Hapishanenin Doğuşu adlı eserinde Foucault’ın etkilendiği bu fikir, ona göre gayet ekonomik ve etkili bir yoldur. Çünkü, gözlemciye gerek kalmayacaktır. Foucault, Panoptikon’un toplumun ruhuna sindiğine inanır.
Panopticon’un inşa edilmediğini ayrıca belirtelim.

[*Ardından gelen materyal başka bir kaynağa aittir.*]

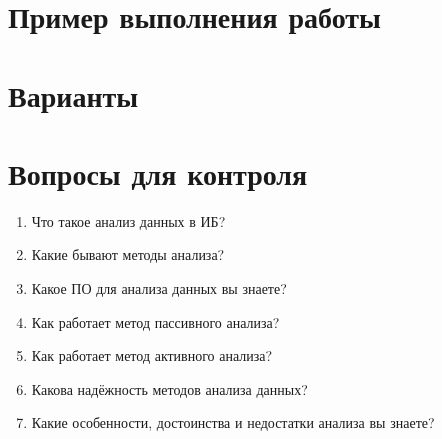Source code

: \section{Пример выполнения работы}\label{sect7_c}
%
\section{Варианты}\label{sect7_d}
%
\section{Вопросы для контроля}\label{sect7_e}
%
\begin{enumerate}
  \item Что такое анализ данных в ИБ?
  \item Какие бывают методы анализа?
  \item Какое ПО для анализа данных вы знаете?
  \item Как работает метод пассивного анализа?
  \item Как работает метод активного анализа?
  \item Какова надёжность методов анализа данных?
  \item Какие особенности, достоинства и недостатки анализа вы знаете?
\end{enumerate}
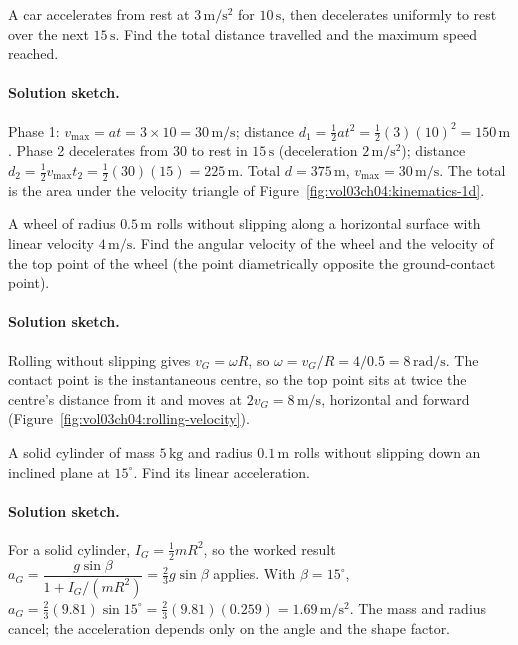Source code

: \begin{exercise}
A car accelerates from rest at $3\,\si{\meter\per\second\squared}$ for
$10\,\si{\second}$, then decelerates uniformly to rest over the next
$15\,\si{\second}$. Find the total distance travelled and the maximum
speed reached.
\paragraph{Solution sketch.} Phase 1: $v_{\max}=at=3\times 10=
30\,\si{\meter\per\second}$; distance $d_{1}=\tfrac{1}{2}at^{2}=
\tfrac{1}{2}(3)(10)^{2}=150\,\si{\meter}$. Phase 2 decelerates from
$30$ to rest in $15\,\si{\second}$ (deceleration $2\,\si{\meter\per
\second\squared}$); distance $d_{2}=\tfrac{1}{2}v_{\max}t_{2}=
\tfrac{1}{2}(30)(15)=225\,\si{\meter}$. Total $d=375\,\si{\meter}$,
$v_{\max}=30\,\si{\meter\per\second}$. The total is the area under the
velocity triangle of
Figure~\ref{fig:vol03ch04:kinematics-1d}.
\end{exercise}

\begin{exercise}
A wheel of radius $0.5\,\si{\meter}$ rolls without slipping along a
horizontal surface with linear velocity $4\,\si{\meter\per\second}$.
Find the angular velocity of the wheel and the velocity of the top
point of the wheel (the point diametrically opposite the
ground-contact point).
\paragraph{Solution sketch.} Rolling without slipping gives
$v_{G}=\omega R$, so $\omega=v_{G}/R=4/0.5=8\,\si{\radian\per
\second}$. The contact point is the instantaneous centre, so the top
point sits at twice the centre's distance from it and moves at
$2v_{G}=8\,\si{\meter\per\second}$, horizontal and forward
(Figure~\ref{fig:vol03ch04:rolling-velocity}).
\end{exercise}

\begin{exercise}
A solid cylinder of mass $5\,\si{\kilogram}$ and radius $0.1\,\si{
\meter}$ rolls without slipping down an inclined plane at
$15^{\circ}$. Find its linear acceleration.
\paragraph{Solution sketch.} For a solid cylinder, $I_{G}=\tfrac{1}{2}
mR^{2}$, so the worked result $a_{G}=\dfrac{g\sin\beta}{1+I_{G}/
(mR^{2})}=\tfrac{2}{3}g\sin\beta$ applies. With $\beta=15^{\circ}$,
$a_{G}=\tfrac{2}{3}(9.81)\sin 15^{\circ}=\tfrac{2}{3}(9.81)(0.259)=
1.69\,\si{\meter\per\second\squared}$. The mass and radius cancel; the
acceleration depends only on the angle and the shape factor.
\end{exercise}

Huxley ise insanların yönetilme şekline farklı yaklaşır. Huxley’in savunduğu düşünce özetle şöyledir: Korku, bir yerden sonra insanları isyana sürükler. Korkunun eşiği vardır, bir kırılma ânı ile korku eşiği aşılır. Dolayısıyla, korkutarak yönetmek yerine insanlara haz vererek yönetmek daha kalıcıdır, daha etkilidir. Sınırsız kontrol sağlar. İnsanları yönetmek istiyorsanız, hoş vakit geçirmelerini sağlayın. Bu kadar basit. Haz sistemi, kişiyi kendisinin esiri ve gardiyanı yapar.
Modern insan, ekrana zincirle bağlandı. Gözetlenmekten haz alıyoruz. Kendimizi, hayatımızı ifşa etmek hoşumuza gidiyor. Bizi kaç kişi izlerse o kadar popüleriz. Nasıl bir hapishanenin içine düştüysek artık, mahkumiyetimizden zevk alıyor, mahpusun dışına çıkmak istemiyoruz. Gönüllü esaret!

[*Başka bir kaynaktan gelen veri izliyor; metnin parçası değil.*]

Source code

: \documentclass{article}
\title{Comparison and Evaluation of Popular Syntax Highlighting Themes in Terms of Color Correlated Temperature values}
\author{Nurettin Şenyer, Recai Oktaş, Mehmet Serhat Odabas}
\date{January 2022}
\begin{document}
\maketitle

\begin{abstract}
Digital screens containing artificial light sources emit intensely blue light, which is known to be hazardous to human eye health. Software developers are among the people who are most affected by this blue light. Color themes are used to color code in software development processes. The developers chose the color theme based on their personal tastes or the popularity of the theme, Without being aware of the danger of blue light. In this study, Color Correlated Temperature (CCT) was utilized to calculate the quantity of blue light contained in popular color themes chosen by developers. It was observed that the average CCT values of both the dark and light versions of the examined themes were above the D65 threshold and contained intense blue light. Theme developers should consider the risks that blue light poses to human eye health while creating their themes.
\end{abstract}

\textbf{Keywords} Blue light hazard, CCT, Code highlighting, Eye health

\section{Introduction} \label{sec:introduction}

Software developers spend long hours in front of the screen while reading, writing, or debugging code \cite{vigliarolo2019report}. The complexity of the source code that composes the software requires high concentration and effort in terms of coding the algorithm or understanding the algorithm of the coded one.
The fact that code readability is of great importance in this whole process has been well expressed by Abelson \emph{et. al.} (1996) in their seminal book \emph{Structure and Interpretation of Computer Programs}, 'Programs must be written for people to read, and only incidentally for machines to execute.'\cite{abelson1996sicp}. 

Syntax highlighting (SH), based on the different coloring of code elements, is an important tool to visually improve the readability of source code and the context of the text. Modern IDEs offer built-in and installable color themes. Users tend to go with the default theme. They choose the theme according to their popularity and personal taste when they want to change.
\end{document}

İnsanların kendilerini ‘çok özel’ sandıkları ve öyle sundukları bir toplum inşa ediliyor. Kasıtlı olarak yapılıyor bu. Toplumun etik değerlerine mayınları döşüyorlar. Şuursuzluk hali son sürat yayılıyor. Takipçi kasmalar, fenomen olmalar, kara paralar, dönme dolaplar…
Peki onları bugünkü şaşaalı hayatlarına taşıyan kütle insan az mı suçludur?

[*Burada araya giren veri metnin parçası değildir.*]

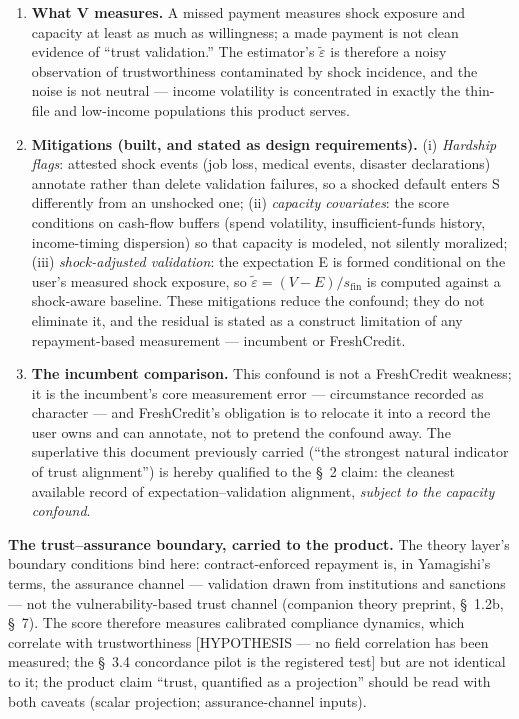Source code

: \documentclass[
]{article}
\begin{document}
\begin{enumerate}
\def\labelenumi{\arabic{enumi}.}
\item
  \textbf{What V measures.} A missed payment measures shock exposure and
  capacity at least as much as willingness; a made payment is not clean
  evidence of ``trust validation.'' The estimator's
  \(\tilde{\varepsilon}\) is therefore a noisy observation of
  trustworthiness contaminated by shock incidence, and the noise is not
  neutral --- income volatility is concentrated in exactly the thin-file
  and low-income populations this product serves.
\item
  \textbf{Mitigations (built, and stated as design requirements).} (i)
  \emph{Hardship flags}: attested shock events (job loss, medical
  events, disaster declarations) annotate rather than delete validation
  failures, so a shocked default enters S differently from an unshocked
  one; (ii) \emph{capacity covariates}: the score conditions on
  cash-flow buffers (spend volatility, insufficient-funds history,
  income-timing dispersion) so that capacity is modeled, not silently
  moralized; (iii) \emph{shock-adjusted validation}: the expectation E
  is formed conditional on the user's measured shock exposure, so
  \(\tilde{\varepsilon} = (V - E)/s_{\mathrm{fin}}\) is computed against
  a shock-aware baseline. These mitigations reduce the confound; they do
  not eliminate it, and the residual is stated as a construct limitation
  of any repayment-based measurement --- incumbent or FreshCredit.
\item
  \textbf{The incumbent comparison.} This confound is not a FreshCredit
  weakness; it is the incumbent's core measurement error ---
  circumstance recorded as character --- and FreshCredit's obligation is
  to relocate it into a record the user owns and can annotate, not to
  pretend the confound away. The superlative this document previously
  carried (``the strongest natural indicator of trust alignment'') is
  hereby qualified to the §~2 claim: the cleanest available record of
  expectation--validation alignment, \emph{subject to the capacity
  confound}.
\end{enumerate}

\textbf{The trust--assurance boundary, carried to the product.} The
theory layer's boundary conditions bind here: contract-enforced
repayment is, in Yamagishi's terms, the assurance channel --- validation
drawn from institutions and sanctions --- not the vulnerability-based
trust channel (companion theory preprint, §~1.2b, §~7). The score
therefore measures calibrated compliance dynamics, which correlate with
trustworthiness {[}HYPOTHESIS --- no field correlation has been
measured; the §~3.4 concordance pilot is the registered test{]} but are
not identical to it; the product claim ``trust, quantified as a
projection'' should be read with both caveats (scalar projection;
assurance-channel inputs).
\end{document}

Alt üst olan değerler hiyerarşisi ne zaman ve nasıl özüne dönecek? Yoksa, çürümenin hızı durudurulamaz mı?
Çözüm çok katmanlı olmakla beraber çözümdeki ilk cevabın çetrefilli olmadığı kanaatindeyim.
Filistin için ayaklanan dünyaya bakın. Devletlerin yapamadıklarını tüm dünyada halklar yapıyor. Bir değişim olacaksa ‘vicdan’dan başlayacak. İnsanları tetikleyecek güç vicdandır. Oradan başlamak, ilk adımı doğru atmak anlamına gelir.
Peki sen, bugün, hapishanenden çıkmak için hangi adımı attın?